I've got a great deal of sympathy for the plight the music majors. Piracy is theft, and however easy the new technologies have made it to acquire "free" music and film, it's still stealing. "Free" is not an option for any business in the long run, as the carnage among the dot.coms amply demonstrated. Indeed, there would be no business at all if there were not a reasonable expectation of a profit eventually being made.
I was never the less struck by comments made this week by Nobuyuk Idei, chairman of Sony, during the World Economic Forum annual meeting in Davos, Switzerland. In one of the starkest warnings yet about the future of the music industry, he said: "If we don't find a way of making the internet pay for us, the music industry will be dead within 10 years." In itself, the prediction is nonsense. Few forecasts can be made with certainty, but one of them is that so long as humans continue to thrive, there will always be music. Mr Idei confuses the future of the music industry, which is surely guaranteed, with the future of the music majors, which most certainly is not.
What is happening to the music majors is the same as what happens to all industrial oligopolies in the end; they are being disintermediated by new forms of distribution. It is not so much theft which is the problem as the failure of the old to embrace the new. When 50 million potential customers start actively to steal from your industry, it is powerfully indicative that there is something seriously wrong. In no particular order, what's wrong with the music majors is the following.
They charge too much, they pay themselves too much, they pay their artists too much and they cling, luddite like, to a monopolistic distribution format, the CD, which is already way past its sell by date. What's more, they no longer produce anything very much that the customer really wants to buy. It's hard to recall the last great burst of creativity among the music majors it seems so long ago, unless you count rap. Personally I don't, but even those who do are increasingly unprepared to pay for it, and who can blame them?
To be fair on Mr Idei and other industry leaders, everyone is beginning reluctantly to move in the right direction. The big five are as aware as anyone that they have to adapt to survive, but somehow they still don't quite get it.
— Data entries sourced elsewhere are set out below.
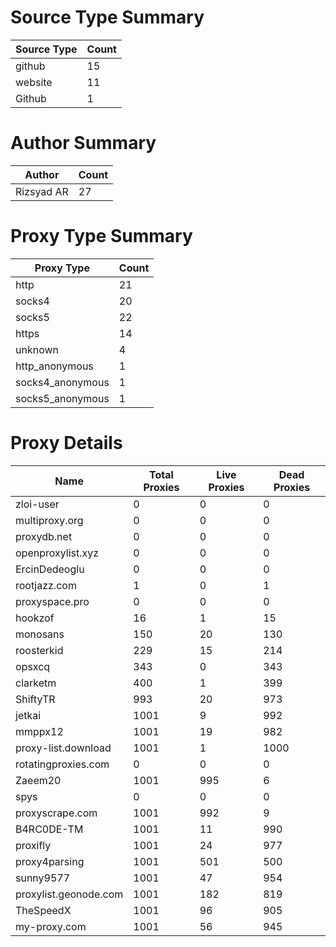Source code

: # Source Type Summary

| Source Type | Count |
|-------------|-------|
| github | 15 |
| website | 11 |
| Github | 1 |


# Author Summary

| Author | Count |
|--------|-------|
| Rizsyad AR | 27 |


# Proxy Type Summary

| Proxy Type | Count |
|------------|-------|
| http | 21 |
| socks4 | 20 |
| socks5 | 22 |
| https | 14 |
| unknown | 4 |
| http_anonymous | 1 |
| socks4_anonymous | 1 |
| socks5_anonymous | 1 |


# Proxy Details

| Name | Total Proxies | Live Proxies | Dead Proxies |
|------|---------------|--------------|---------------|
| zloi-user | 0 | 0 | 0 |
| multiproxy.org | 0 | 0 | 0 |
| proxydb.net | 0 | 0 | 0 |
| openproxylist.xyz | 0 | 0 | 0 |
| ErcinDedeoglu | 0 | 0 | 0 |
| rootjazz.com | 1 | 0 | 1 |
| proxyspace.pro | 0 | 0 | 0 |
| hookzof | 16 | 1 | 15 |
| monosans | 150 | 20 | 130 |
| roosterkid | 229 | 15 | 214 |
| opsxcq | 343 | 0 | 343 |
| clarketm | 400 | 1 | 399 |
| ShiftyTR | 993 | 20 | 973 |
| jetkai | 1001 | 9 | 992 |
| mmppx12 | 1001 | 19 | 982 |
| proxy-list.download | 1001 | 1 | 1000 |
| rotatingproxies.com | 0 | 0 | 0 |
| Zaeem20 | 1001 | 995 | 6 |
| spys | 0 | 0 | 0 |
| proxyscrape.com | 1001 | 992 | 9 |
| B4RC0DE-TM | 1001 | 11 | 990 |
| proxifly | 1001 | 24 | 977 |
| proxy4parsing | 1001 | 501 | 500 |
| sunny9577 | 1001 | 47 | 954 |
| proxylist.geonode.com | 1001 | 182 | 819 |
| TheSpeedX | 1001 | 96 | 905 |
| my-proxy.com | 1001 | 56 | 945 |
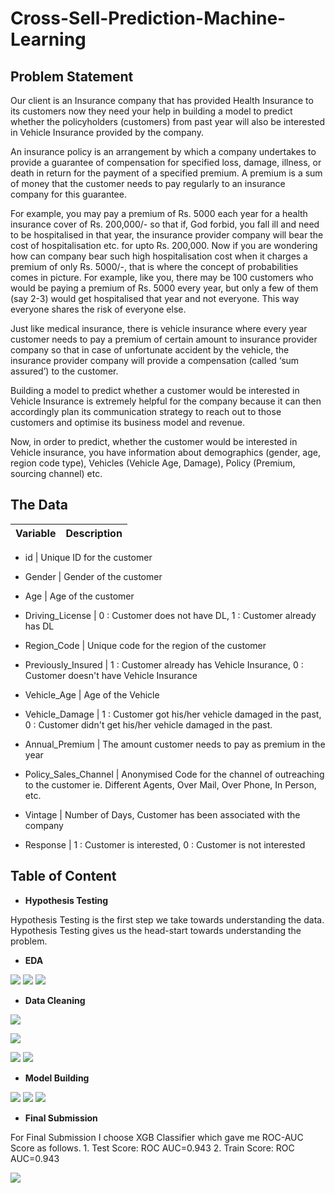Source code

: # Cross-Sell-Prediction-Machine-Learning

## Problem Statement

Our client is an Insurance company that has provided Health Insurance to its customers now they need your help in building a model to predict whether the policyholders (customers) from past year will also be interested in Vehicle Insurance provided by the company.

An insurance policy is an arrangement by which a company undertakes to provide a guarantee of compensation for specified loss, damage, illness, or death in return for the payment of a specified premium. A premium is a sum of money that the customer needs to pay regularly to an insurance company for this guarantee.

For example, you may pay a premium of Rs. 5000 each year for a health insurance cover of Rs. 200,000/- so that if, God forbid, you fall ill and need to be hospitalised in that year, the insurance provider company will bear the cost of hospitalisation etc. for upto Rs. 200,000. Now if you are wondering how can company bear such high hospitalisation cost when it charges a premium of only Rs. 5000/-, that is where the concept of probabilities comes in picture. For example, like you, there may be 100 customers who would be paying a premium of Rs. 5000 every year, but only a few of them (say 2-3) would get hospitalised that year and not everyone. This way everyone shares the risk of everyone else.

Just like medical insurance, there is vehicle insurance where every year customer needs to pay a premium of certain amount to insurance provider company so that in case of unfortunate accident by the vehicle, the insurance provider company will provide a compensation (called ‘sum assured’) to the customer.

Building a model to predict whether a customer would be interested in Vehicle Insurance is extremely helpful for the company because it can then accordingly plan its communication strategy to reach out to those customers and optimise its business model and revenue.

Now, in order to predict, whether the customer would be interested in Vehicle insurance, you have information about demographics (gender, age, region code type), Vehicles (Vehicle Age, Damage), Policy (Premium, sourcing channel) etc.


## The Data

Variable | Description
----------|--------------

- id |   Unique ID for the customer

- Gender |   Gender of the customer

- Age   |  Age of the customer

- Driving_License   | 0 : Customer does not have DL, 1 : Customer already has DL

- Region_Code | Unique code for the region of the customer

- Previously_Insured  |  1 : Customer already has Vehicle Insurance, 0 : Customer doesn't have Vehicle Insurance

- Vehicle_Age   |  Age of the Vehicle 
            
- Vehicle_Damage      | 1 : Customer got his/her vehicle damaged in the past, 0 : Customer didn't get his/her vehicle damaged in the past.

- Annual_Premium     | The amount customer needs to pay as premium in the year

- Policy_Sales_Channel	  | Anonymised Code for the channel of outreaching to the customer ie. Different Agents, Over Mail, Over Phone, In Person, etc.

- Vintage | Number of Days, Customer has been associated with the company

- Response | 	1 :  Customer is interested, 0 : Customer is not interested


## Table of Content

- **Hypothesis Testing**

Hypothesis Testing is the first step we take towards understanding the data. Hypothesis Testing gives us the head-start towards understanding the problem.

- **EDA**
<!-- ![](/images/Wholedata.png) -->
![](/images/EDA_1.png)
![](/images/EDA_2.png)
![](/images/EDA_3.png)

- **Data Cleaning**

![](/images/DC_1.png)

![](/images/Age_bin.png)

![](/images/DC.png)
![](/images/DC_2.png)

- **Model Building**

![](/images/Model_build_1.png)
![](/images/model_comparison.png)
![](/images/ROC_FOR_ALL.png)
<!-- ![](/images/Random_Forest ROC-AUC Curve.png)
![](/images/xgb ROC-AUC Curve.png)
 -->

- **Final Submission**

For Final Submission I choose XGB Classifier which gave me ROC-AUC Score as follows.
     1. Test Score: ROC AUC=0.943
     2. Train Score: ROC AUC=0.943

![](/images/xgb_ROC-AUC.png)
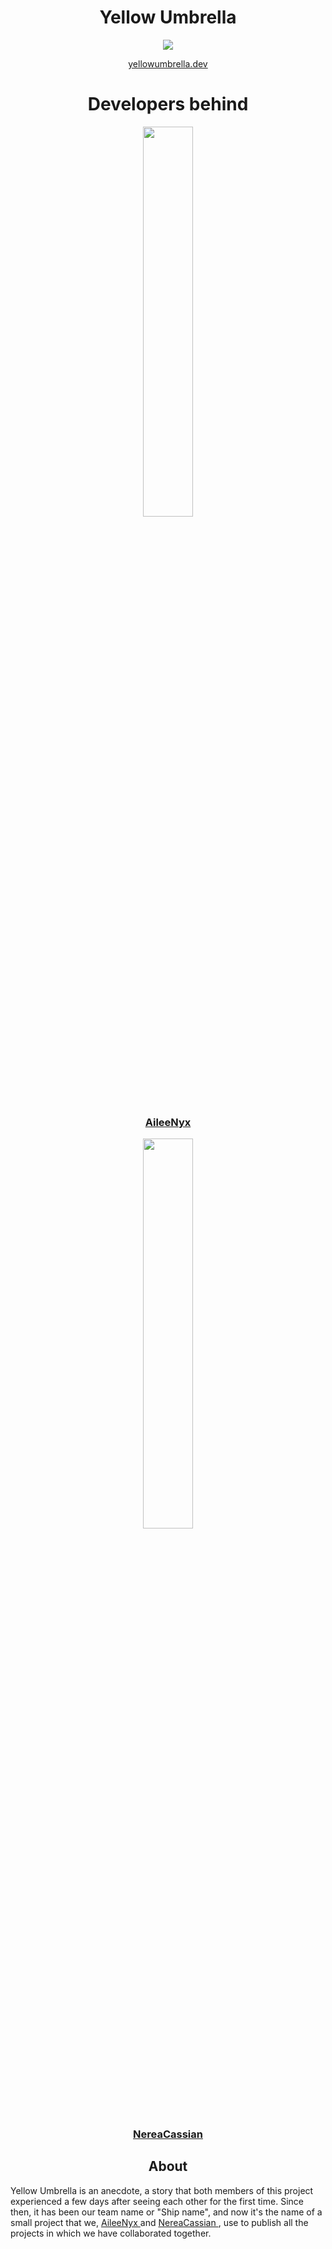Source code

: <h1 align="center">
    Yellow Umbrella 
</h1>


<p align="center">
  <img src="https://yellowumbrella.dev/yellowumbrella512.png">
</p>

<p align="center">
  <a href="https://yellowumbrella.dev">yellowumbrella.dev</a>
</p>

<h1 align="center">
  Developers behind
</h1>
<p align="center">
  <img align="center" src="https://avatars.githubusercontent.com/u/127953734" width=40%>
</p>
<h3 align="center">
  <a href="https://github.com/AileeNyx">AileeNyx</a>
</h3>
<p align="center">
 <img src="https://avatars.githubusercontent.com/u/70113068" width=40%>
</p>
<h3 align="center">
  <a href="https://github.com/NereaCassian">NereaCassian</a>
</h3>
<h2 align="center">
  About
</h2>
<p>
  Yellow Umbrella is an anecdote, a story that both members 
  of this project experienced a few days after seeing each 
  other for the first time. Since then, it has been our team 
  name or "Ship name", and now it's the name of a small 
  project that we, 
  <a 
      href="https://linkstack.aileenyx.com/@aileenyx" 
      target="_blank" 
      rel="noopener noreferrer">
      AileeNyx
  </a> and 
  <a
      href="https://linkstack.nereacassian.com/@nereacassian" 
      target="_blank" rel="noopener noreferrer">
      NereaCassian
  </a>, use to publish
  all the projects in which we have collaborated together.
</p>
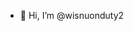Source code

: - 👋 Hi, I’m @wisnuonduty2

<!---
wisnuonduty2/wisnuonduty2 is a ✨ special ✨ repository because its `README.md` (this file) appears on your GitHub profile.
You can click the Preview link to take a look at your changes.
--->

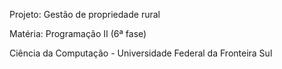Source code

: Projeto: Gestão de propriedade rural

Matéria: Programação II (6ª fase)

Ciência da Computação - Universidade Federal da Fronteira Sul

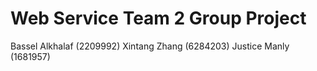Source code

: # Web Service Team 2 Group Project
 
Bassel Alkhalaf (2209992)
Xintang Zhang (6284203)
Justice Manly (1681957)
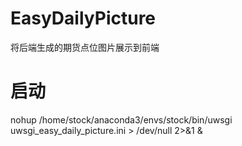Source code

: # EasyDailyPicture
将后端生成的期货点位图片展示到前端

# 启动
nohup /home/stock/anaconda3/envs/stock/bin/uwsgi uwsgi_easy_daily_picture.ini > /dev/null 2>&1 &
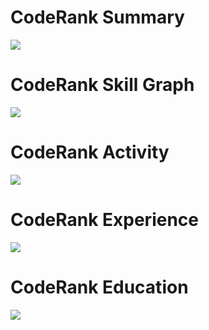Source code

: # CodeRank Summary
<img src="https://cr-ss-service.azurewebsites.net/api/ScreenShot?widget=summary&username=aleksaToljic" />

# CodeRank Skill Graph
<img src="https://cr-skills-chart-widget.azurewebsites.net/api/api?username=aleksaToljic" />

# CodeRank Activity
<img
  src="https://cr-ss-service.azurewebsites.net/api/ScreenShot?widget=activity&username=aleksaToljic&labels=true"
/>

# CodeRank Experience
<img src="https://cr-ss-service.azurewebsites.net/api/ScreenShot?widget=work-experience&username=aleksaToljic&logos=true&style=--item-bg-color:lightgray;--item-border-radius:10px"
/>

# CodeRank Education
<img
  src="https://cr-ss-service.azurewebsites.net/api/ScreenShot?widget=education&username=aleksaToljic&certificates=true&style=--item-bg-color:lightgray;--item-border-radius:10px"
/>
The internet strategy of all the music majors can roughly be summarised as an attempt to make it hard to copy and easy to pay.
The approach is essentially defensive whereas what they really need to do is turn their businesses upside down, invent new compensation models, and learn to mix free and commercial music, in the same way as the computer software industry already does for software products. Piracy used to account for some 70 per cent of software sales. Today it is less than 30 per cent.
AOL Time Warner is said to be considering the sale of Time Warner Music as part of restructuring proposals to reduce debt. A natural buyer would be EMI. Alain Levy, EMI's head of recorded music, is hot to trot, but to persuade the City to back him, he needs first to demonstrate some radical thinking on the problem of internet piracy. The music industry isn't going to die, but it is in the grips of profound change, and for those who can find solutions, the rewards will be high.